Lo cierto es que –como todos los santos– no fue ni lo uno ni lo otro. Me viene a la memoria Juan Pablo II el Grande, que en ocasiones fue denominado progresista y, otras veces, conservador. Pues algo así: san Josemaría fue un hombre de Dios, al que le cupo la gracia y el peso de saber el 2 de octubre de 1928 lo que el buen Dios le pedía: ese día –afirmó siempre– vio el Opus Dei. Y no se dio tregua de oración, sacrificios de todo tipo y un gigantesco esfuerzo de trabajo extenuante hasta ir haciendo realidad –en medio de múltiples dificultades– ese querer divino, que consistía en predicar el mensaje de la llamada universal a la santidad, inscrito en lo más profundo de la realización de la obra salvífica de Cristo. Y, además, en crear una institución –la prelatura del Opus Dei– que sirviera a la Iglesia con un doble cometido pastoral como explica Pedro Rodríguez: primero, para comprometer a sus miembros a desarrollar en sus vidas la original convocación del bautismo según las exigencias de santidad vistas el 2 de octubre de 1928; y segundo, para constituirse así –esos hombres y mujeres– en servicio permanente y estable a la extensión, en las diversas sociedades y culturas humanas, de ese mensaje que Dios hizo entender al fundador.

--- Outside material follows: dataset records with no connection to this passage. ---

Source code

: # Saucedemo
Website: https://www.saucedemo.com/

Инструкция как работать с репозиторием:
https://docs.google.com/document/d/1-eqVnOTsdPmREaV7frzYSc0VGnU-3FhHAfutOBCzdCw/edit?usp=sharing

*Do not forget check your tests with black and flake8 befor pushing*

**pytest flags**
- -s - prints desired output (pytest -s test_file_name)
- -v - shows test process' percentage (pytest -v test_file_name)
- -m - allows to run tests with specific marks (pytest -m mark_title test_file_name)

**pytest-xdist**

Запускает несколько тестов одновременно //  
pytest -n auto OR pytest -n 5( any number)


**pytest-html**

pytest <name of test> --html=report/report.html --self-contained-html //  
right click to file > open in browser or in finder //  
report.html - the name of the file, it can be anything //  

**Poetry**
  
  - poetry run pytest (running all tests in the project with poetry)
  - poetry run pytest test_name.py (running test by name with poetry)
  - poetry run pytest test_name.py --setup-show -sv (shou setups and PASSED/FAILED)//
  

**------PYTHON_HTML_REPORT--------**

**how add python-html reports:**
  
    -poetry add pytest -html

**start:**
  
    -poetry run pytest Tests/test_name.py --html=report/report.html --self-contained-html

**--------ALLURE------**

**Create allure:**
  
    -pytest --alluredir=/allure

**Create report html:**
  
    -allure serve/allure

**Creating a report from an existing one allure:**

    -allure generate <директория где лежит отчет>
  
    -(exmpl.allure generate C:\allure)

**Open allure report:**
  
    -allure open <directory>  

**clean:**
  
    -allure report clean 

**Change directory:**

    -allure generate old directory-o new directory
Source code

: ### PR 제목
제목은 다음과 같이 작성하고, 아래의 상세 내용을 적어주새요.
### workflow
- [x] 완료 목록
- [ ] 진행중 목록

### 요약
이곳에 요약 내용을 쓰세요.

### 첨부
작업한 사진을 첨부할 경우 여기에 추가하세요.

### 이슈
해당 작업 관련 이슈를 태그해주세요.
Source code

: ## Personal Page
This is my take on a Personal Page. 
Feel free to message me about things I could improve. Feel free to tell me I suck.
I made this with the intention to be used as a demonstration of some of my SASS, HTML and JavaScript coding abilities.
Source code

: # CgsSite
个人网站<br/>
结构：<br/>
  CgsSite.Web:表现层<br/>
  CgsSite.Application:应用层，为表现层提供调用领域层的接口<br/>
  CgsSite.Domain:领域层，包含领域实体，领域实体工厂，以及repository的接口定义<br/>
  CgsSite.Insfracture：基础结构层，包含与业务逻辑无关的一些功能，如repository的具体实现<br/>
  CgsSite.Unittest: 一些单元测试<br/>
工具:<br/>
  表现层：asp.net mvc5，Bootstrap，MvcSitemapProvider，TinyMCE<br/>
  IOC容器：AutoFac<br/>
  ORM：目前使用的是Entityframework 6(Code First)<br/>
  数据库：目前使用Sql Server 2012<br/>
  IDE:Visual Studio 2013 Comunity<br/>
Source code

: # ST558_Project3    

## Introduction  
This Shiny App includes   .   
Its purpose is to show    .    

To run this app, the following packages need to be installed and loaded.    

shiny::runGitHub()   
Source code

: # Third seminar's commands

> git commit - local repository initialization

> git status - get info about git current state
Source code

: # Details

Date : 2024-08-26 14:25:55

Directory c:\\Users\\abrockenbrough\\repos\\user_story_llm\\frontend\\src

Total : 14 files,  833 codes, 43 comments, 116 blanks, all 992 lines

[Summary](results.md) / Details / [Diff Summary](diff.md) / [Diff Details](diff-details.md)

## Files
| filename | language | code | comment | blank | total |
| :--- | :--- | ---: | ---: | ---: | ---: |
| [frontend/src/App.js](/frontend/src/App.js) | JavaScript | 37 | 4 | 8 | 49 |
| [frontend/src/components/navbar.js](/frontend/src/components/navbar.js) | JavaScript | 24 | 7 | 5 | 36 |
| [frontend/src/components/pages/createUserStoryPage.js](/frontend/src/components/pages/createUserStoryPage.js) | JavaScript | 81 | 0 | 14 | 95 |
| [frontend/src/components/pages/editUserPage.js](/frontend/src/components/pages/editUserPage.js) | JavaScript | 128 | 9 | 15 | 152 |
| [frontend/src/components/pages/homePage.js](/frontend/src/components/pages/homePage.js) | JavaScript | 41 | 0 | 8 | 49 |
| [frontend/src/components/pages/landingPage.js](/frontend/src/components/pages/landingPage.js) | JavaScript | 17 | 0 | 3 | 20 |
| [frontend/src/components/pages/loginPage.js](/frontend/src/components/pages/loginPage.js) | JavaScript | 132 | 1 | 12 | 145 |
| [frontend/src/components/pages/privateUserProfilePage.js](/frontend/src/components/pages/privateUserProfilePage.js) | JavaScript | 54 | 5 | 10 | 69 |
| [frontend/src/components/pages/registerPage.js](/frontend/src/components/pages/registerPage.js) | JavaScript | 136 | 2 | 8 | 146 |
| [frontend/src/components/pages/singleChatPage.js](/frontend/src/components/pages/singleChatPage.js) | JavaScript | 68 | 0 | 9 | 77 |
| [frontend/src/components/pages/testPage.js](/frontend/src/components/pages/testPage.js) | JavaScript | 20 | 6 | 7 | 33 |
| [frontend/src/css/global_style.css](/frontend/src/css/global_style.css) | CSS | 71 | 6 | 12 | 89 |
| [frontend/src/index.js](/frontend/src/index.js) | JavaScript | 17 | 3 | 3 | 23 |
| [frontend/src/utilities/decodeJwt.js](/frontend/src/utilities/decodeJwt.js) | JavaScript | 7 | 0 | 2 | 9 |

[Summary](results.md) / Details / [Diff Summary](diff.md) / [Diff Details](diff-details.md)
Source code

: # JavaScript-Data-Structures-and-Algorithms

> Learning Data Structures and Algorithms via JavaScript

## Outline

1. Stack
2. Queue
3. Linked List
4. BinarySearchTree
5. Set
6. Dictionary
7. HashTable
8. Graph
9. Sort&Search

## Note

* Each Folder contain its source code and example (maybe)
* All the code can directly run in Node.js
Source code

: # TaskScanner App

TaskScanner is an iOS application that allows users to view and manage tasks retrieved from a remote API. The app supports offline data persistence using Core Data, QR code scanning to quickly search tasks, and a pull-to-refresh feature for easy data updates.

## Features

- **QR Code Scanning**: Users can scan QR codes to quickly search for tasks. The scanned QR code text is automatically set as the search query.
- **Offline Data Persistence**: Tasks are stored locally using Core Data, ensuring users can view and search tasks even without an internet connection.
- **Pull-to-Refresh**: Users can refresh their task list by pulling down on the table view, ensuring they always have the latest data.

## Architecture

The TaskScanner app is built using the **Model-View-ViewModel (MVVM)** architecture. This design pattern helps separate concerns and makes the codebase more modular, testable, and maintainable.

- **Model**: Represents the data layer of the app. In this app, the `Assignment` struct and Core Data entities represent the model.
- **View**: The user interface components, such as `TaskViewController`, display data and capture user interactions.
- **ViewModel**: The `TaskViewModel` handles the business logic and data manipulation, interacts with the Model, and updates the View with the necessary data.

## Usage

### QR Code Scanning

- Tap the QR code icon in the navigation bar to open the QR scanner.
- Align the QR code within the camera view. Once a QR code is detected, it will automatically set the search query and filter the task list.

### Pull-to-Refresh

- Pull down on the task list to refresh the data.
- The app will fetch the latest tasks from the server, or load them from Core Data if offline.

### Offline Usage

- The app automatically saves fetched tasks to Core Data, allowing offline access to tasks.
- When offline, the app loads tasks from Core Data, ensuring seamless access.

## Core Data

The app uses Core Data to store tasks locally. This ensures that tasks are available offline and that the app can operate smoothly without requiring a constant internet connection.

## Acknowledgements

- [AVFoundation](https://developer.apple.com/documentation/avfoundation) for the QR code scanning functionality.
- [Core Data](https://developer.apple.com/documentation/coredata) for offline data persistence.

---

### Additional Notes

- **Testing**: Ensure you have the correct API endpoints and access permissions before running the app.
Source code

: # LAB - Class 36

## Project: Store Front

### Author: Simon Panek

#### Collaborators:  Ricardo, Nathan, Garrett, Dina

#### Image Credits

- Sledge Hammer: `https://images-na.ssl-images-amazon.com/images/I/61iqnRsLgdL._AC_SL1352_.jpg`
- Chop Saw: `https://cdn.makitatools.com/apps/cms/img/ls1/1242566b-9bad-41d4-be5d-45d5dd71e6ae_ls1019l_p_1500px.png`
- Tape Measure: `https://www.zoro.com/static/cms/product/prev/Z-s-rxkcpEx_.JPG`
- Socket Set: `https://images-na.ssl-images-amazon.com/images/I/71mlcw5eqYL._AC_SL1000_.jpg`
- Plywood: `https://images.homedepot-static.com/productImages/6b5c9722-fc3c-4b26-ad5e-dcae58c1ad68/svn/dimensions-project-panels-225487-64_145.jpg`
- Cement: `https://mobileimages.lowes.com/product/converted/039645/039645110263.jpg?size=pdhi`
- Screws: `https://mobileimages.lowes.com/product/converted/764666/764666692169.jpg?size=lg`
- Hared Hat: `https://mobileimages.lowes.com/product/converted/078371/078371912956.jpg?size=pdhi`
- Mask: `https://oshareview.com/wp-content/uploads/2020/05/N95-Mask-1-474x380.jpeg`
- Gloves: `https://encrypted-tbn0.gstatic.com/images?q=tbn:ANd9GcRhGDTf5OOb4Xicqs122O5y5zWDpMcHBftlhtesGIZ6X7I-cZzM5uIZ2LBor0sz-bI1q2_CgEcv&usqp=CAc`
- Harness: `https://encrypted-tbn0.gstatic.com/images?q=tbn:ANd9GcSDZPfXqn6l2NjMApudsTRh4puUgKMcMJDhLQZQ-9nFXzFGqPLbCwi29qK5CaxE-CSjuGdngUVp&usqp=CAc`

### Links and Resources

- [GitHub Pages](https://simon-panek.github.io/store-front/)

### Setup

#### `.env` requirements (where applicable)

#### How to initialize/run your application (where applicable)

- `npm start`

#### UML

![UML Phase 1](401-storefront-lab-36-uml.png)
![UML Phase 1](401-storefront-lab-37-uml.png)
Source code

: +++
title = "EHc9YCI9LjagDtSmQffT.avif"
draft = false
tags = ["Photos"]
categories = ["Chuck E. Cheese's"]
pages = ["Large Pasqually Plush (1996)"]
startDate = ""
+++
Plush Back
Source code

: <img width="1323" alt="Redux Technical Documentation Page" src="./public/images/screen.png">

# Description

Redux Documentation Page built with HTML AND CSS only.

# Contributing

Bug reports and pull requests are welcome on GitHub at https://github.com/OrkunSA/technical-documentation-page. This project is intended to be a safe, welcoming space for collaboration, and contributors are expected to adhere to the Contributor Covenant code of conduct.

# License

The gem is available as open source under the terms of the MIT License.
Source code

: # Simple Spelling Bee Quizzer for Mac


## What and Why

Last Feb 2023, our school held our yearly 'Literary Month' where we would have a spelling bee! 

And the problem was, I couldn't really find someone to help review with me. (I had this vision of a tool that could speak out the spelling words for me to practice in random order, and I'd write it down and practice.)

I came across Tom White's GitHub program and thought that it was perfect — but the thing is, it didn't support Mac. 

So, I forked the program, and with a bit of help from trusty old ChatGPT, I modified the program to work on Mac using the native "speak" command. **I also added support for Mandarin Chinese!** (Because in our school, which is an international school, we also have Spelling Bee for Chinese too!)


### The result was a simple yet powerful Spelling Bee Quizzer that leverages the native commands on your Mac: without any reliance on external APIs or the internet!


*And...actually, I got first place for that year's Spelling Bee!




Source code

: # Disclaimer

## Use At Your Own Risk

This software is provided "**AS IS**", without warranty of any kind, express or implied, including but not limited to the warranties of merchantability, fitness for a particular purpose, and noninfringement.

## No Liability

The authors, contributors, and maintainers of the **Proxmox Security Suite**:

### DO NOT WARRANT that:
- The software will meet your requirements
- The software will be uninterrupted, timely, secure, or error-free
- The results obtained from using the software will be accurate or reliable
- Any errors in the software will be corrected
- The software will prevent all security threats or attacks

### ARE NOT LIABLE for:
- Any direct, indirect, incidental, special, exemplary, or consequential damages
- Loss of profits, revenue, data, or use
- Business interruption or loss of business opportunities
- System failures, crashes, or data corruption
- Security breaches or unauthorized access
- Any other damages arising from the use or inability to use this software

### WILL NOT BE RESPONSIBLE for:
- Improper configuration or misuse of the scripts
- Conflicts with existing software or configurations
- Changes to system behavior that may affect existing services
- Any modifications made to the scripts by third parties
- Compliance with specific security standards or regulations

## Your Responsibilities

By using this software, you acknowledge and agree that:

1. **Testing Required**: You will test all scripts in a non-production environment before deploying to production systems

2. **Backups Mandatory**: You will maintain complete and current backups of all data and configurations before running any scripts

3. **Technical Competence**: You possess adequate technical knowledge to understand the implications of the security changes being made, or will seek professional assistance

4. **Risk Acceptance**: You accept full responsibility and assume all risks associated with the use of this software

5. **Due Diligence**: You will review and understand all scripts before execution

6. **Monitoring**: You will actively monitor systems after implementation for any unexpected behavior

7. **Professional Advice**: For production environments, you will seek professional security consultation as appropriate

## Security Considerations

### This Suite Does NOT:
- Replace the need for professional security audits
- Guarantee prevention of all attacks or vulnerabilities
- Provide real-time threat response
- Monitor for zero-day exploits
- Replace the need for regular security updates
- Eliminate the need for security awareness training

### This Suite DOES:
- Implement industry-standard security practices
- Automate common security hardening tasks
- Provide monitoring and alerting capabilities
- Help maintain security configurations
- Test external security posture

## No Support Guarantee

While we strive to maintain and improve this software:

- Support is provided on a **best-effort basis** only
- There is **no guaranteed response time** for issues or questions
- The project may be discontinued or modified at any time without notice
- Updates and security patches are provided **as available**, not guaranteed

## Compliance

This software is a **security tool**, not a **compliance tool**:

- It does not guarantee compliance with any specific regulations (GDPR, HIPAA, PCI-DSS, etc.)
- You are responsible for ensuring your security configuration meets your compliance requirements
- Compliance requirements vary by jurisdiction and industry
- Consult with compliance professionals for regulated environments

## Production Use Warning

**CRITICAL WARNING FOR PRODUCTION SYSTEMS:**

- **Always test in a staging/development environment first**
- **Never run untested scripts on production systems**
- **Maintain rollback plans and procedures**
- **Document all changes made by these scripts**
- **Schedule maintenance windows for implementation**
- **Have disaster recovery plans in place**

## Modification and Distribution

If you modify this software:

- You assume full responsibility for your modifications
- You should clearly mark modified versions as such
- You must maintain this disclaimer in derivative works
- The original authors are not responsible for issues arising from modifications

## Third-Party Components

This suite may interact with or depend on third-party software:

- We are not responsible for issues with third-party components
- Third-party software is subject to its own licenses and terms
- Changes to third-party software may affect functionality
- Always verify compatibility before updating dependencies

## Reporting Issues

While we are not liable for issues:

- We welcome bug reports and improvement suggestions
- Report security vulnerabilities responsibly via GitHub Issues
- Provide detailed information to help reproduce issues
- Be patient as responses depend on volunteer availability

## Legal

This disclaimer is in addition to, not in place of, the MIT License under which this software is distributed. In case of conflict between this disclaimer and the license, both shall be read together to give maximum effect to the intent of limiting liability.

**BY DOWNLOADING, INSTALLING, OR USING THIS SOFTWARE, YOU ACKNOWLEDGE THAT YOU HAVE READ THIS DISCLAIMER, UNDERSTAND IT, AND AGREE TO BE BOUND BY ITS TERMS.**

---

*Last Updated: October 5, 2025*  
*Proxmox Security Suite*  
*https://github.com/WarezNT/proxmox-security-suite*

Sólo un hombre que se siente un pobre pecador, pero hijo de Dios; sólo alguien que se ve como el último trapo sucio de este mundo podrido, pero sacerdote de Jesucristo; sólo quien se considera que no puede nada, que no vale nada, que es nada, pero que cuenta con la fuerza del Espíritu, es capaz de realizar fielmente una tarea en la que se empeñaba el Cielo. Sólo un amador de Dios y del hombre puede ser considerado Padre por tantos miles de personas en los cinco continentes. Y quizá algunos no lo reconocen porque, aun en los altares, continúa haciendo realidad lo que pude escucharle, mientras me despedía de él, cuando se acercaba el cincuenta aniversario de su ordenación sacerdotal: “Ocultarme y desaparecer es lo mío, que sólo Jesús se luzca”.
Pero Dios y la historia son implacables: ponen la lámpara sobre el candelero, para que alumbre a todos, y hacen ver a los santos en sus frutos. Ese es el reconocimiento verdadero.